Il fatto è che qui stiamo parlando di un americano
"doc", e persino di un americano di Chicago, la stessa città che ha visto
esplodere lo sperimentalismo obliquo dei Gastr del Sol, che ha saputo
riconoscere e consacrare il genio di Jim O’Rourke e l’inarrivabile talento di
John Mc Entire, capace tanto di creare opere post rock definitive con i Tortoise, quanto il più easy e
raffinato dei pop possibili con i The Sea and Cake. Già... John Mc Entire,
ovvero il nume tutelare di glamorous Bobby, personaggio che, a guardarlo, sembra
piovuto da chissà quale galassia, come una meteora caduta fuori tempo massimo. A
qualcuno potrebbe sorgere il dubbio che quella di Bobby Conn possa essere
un’operazione di pedissequo recupero del passato, sia a livello d’immagine che
di stile musicale, ma vorremmo fugare, da qui in poi, ogni possibile perplessità
al riguardo. Di certo, non ci troviamo di fronte a un blando esercizio
stilistico, ma a un complesso intrecciarsi di contaminazioni che rendono il
Nostro un caso unico nel (sin troppo?) composito scenario del rock odierno.

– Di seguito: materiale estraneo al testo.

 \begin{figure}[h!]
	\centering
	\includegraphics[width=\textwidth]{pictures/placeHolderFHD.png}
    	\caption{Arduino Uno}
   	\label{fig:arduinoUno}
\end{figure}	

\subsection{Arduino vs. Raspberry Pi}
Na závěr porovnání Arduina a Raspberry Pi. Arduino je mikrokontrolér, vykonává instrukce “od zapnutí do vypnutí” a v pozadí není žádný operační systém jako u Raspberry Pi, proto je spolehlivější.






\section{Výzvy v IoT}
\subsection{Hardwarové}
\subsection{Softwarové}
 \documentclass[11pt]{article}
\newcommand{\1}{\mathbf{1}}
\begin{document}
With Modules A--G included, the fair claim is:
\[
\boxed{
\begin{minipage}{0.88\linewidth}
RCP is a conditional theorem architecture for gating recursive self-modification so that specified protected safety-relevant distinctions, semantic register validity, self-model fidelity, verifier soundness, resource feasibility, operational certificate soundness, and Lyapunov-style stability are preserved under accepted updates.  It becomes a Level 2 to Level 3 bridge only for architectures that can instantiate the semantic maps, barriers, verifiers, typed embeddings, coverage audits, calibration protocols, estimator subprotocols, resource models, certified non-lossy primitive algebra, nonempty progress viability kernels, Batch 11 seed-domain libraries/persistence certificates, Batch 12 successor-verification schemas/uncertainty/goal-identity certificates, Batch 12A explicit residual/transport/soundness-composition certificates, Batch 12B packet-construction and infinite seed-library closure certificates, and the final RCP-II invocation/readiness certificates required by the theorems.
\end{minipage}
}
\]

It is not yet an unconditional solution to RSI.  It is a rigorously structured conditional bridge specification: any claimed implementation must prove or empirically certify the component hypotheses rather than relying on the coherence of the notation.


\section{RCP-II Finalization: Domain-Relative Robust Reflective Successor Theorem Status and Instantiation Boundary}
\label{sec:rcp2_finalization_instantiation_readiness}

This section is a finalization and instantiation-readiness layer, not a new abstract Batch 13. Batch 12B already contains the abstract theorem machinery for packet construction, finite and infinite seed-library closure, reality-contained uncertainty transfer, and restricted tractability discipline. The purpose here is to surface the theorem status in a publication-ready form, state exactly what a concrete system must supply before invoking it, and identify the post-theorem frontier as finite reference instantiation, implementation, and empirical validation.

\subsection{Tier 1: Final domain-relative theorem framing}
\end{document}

Innanzitutto le liriche, che gridano "qui e ora" l’ipocrisia
dell’America di Bush che combatte sanguinose guerre in nome della Pace: denuncia
ben delineata tanto nell’introduttiva "We Come In Peace" ("God's on our side /
We know we're right...") che in "We’re Taking Over The World", la cui aria di
disincantata amarezza si respira già dal titolo; poi il lussureggiante "Kitsch
Mood", che prende il via con l’istrionico incedere harleyano, e quindi
smaccatamente glam, dell’introduttiva e già citata "We Come In Peace", passa con
noncuranza all’indolente hard rock in Alice Cooper style della successiva title
track, e approda senza danni fra i remoti lidi di una sorta di "soft funky
disco" con la traccia conclusiva "Ordinary Violence", fra le cui note pare
persino aggirarsi l’anima dolorosa del Gino Vannelli prima maniera. "Homeland" è
caratterizzato anche da prepotenti razzie nei territori della black music anni
Settanta, quella che potrebbe appartenere agli Earth Wind and Fire, come nel
caso di "Relax",brano nel quale Conn si getta in un falsetto funky che rimanda
direttamente non già al Bowie fagocitato dalla soul music di "Young Americans",
quanto a un "possibile" Marc Bolan che avesse deciso di cimentarsi in analoghi
percorsi.
All’interno di un album che, statene certi, vi terrà ben
attaccati con le orecchie al lettore, non si può tuttavia ignorare che le
canzoni, tutte mediamente assai ispirate, non solo scontano, come è ovvio,
l’humus glam dal quale provengono, ma anche le direttrici che Conn aveva
già tracciato con i suoi precedenti lavori, in particolare con "Rise Up!" che
resta tuttora il suo inarrivato capolavoro. Questi sono forse gli unici aspetti
"non positivi" di un disco che rimane comunque di caratura superiore,
soprattutto se pensiamo alla sua sfrontatezza e alla paradossale attualità del
risultato finale.
Una menzione speciale, infine, per la cristallina e
affatto invadente produzione di John Mc Entire e, dulcis in fundo, per i Glass
Gypsies, la band che accompagna Conn, composta da musicisti di livello assoluto
che riescono egregiamente nell’impresa di tenere insieme glam, pop, hard-rock e funky, e nel contempo di
assecondare gli articolati capricci del vocalist, ora bizzarri, ora drammatici,
ma mai banali : per tutto questo, non poteva esserci corollario migliore.